■ **INFORMATION PROVIDED**
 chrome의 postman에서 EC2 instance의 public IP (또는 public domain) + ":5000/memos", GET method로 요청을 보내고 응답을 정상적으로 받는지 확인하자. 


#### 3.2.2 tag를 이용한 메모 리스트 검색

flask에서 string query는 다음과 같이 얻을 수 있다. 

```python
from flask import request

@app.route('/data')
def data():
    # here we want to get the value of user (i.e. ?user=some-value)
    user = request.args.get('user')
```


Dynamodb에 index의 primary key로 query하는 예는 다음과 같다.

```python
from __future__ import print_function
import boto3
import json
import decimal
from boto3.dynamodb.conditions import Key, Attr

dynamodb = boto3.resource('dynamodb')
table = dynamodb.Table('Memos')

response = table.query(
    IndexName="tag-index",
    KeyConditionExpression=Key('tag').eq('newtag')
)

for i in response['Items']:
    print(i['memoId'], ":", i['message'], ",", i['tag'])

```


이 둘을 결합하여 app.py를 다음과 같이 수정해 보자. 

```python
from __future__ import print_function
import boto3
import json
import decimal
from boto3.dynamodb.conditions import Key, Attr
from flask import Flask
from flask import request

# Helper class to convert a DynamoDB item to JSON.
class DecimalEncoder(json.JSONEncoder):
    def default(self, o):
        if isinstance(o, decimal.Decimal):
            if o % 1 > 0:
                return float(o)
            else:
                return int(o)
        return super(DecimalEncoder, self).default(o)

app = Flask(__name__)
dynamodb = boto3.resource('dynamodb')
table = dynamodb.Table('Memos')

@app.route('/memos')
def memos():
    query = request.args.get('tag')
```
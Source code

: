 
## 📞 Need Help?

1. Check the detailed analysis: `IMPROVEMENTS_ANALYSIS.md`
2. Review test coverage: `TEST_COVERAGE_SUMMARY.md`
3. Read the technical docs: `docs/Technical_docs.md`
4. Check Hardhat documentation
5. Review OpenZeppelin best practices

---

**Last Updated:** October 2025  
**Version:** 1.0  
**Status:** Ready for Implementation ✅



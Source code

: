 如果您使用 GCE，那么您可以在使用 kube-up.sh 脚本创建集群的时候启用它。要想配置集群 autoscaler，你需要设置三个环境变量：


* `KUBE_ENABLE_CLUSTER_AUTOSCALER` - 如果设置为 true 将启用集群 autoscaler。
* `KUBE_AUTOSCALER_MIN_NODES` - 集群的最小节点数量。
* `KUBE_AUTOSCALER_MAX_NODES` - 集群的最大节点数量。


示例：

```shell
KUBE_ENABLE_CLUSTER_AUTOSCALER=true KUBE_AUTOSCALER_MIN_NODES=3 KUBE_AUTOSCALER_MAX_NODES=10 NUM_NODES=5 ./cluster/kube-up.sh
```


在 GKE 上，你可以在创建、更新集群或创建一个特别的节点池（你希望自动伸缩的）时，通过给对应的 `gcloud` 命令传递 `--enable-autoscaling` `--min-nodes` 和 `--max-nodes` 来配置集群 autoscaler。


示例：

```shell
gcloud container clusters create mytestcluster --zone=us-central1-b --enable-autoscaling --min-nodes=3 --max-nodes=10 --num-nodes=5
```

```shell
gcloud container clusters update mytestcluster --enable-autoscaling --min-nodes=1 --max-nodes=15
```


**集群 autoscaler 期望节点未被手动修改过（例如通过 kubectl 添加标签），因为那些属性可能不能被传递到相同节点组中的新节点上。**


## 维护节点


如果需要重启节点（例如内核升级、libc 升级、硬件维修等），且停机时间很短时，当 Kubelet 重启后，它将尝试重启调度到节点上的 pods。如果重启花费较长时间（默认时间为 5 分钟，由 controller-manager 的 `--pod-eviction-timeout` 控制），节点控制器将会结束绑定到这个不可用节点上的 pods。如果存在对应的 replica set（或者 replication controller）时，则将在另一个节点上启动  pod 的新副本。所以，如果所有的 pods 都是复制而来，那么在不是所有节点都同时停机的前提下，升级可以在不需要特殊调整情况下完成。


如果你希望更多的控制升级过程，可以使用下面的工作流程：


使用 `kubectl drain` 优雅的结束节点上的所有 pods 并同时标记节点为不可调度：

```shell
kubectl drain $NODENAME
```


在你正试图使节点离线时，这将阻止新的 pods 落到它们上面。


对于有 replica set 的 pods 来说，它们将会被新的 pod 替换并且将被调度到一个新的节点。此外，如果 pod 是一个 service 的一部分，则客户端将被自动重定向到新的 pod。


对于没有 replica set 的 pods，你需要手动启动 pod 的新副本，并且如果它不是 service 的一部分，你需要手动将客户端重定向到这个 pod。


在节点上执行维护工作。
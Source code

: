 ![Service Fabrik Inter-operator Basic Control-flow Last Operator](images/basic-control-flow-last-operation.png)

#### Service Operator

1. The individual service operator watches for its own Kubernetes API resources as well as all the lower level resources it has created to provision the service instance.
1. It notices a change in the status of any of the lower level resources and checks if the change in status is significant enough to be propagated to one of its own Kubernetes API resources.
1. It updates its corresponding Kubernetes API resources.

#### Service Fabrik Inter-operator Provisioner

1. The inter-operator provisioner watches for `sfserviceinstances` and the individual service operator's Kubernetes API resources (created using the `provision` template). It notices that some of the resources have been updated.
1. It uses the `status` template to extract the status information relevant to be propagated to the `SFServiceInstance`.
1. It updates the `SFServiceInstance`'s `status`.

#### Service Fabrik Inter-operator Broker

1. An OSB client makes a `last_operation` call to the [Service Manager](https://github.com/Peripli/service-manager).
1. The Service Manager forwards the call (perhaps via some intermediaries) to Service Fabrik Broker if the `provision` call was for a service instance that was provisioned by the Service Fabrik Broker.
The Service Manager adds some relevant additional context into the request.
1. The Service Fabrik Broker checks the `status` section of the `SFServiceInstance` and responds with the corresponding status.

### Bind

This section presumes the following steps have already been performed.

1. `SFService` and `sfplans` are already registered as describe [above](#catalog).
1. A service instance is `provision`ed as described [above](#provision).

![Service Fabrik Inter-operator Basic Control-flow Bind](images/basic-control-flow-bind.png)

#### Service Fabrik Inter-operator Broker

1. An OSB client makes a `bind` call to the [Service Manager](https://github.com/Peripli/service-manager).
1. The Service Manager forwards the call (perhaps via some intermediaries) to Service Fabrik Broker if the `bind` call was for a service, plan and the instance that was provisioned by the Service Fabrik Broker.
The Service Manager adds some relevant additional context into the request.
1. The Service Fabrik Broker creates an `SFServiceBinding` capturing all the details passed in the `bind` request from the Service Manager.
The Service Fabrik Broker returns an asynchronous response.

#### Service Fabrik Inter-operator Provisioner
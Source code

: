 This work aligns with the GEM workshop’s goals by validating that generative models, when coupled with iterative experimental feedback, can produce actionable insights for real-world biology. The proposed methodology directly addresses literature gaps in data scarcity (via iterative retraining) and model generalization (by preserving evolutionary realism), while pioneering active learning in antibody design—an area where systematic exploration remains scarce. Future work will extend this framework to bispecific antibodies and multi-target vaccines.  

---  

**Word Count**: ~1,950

■ **EXERCISE BRIEF**
In the records above, find each line with the string "have" and list it.

■ **ANSWER TO THIS EXERCISE**
1. The inter-operator provisioner watches for `sfserviceinstances` and the individual service operator's Kubernetes API resources (created using the `provision` template). It notices that some of the resources have been updated.
This section presumes the following steps have already been performed.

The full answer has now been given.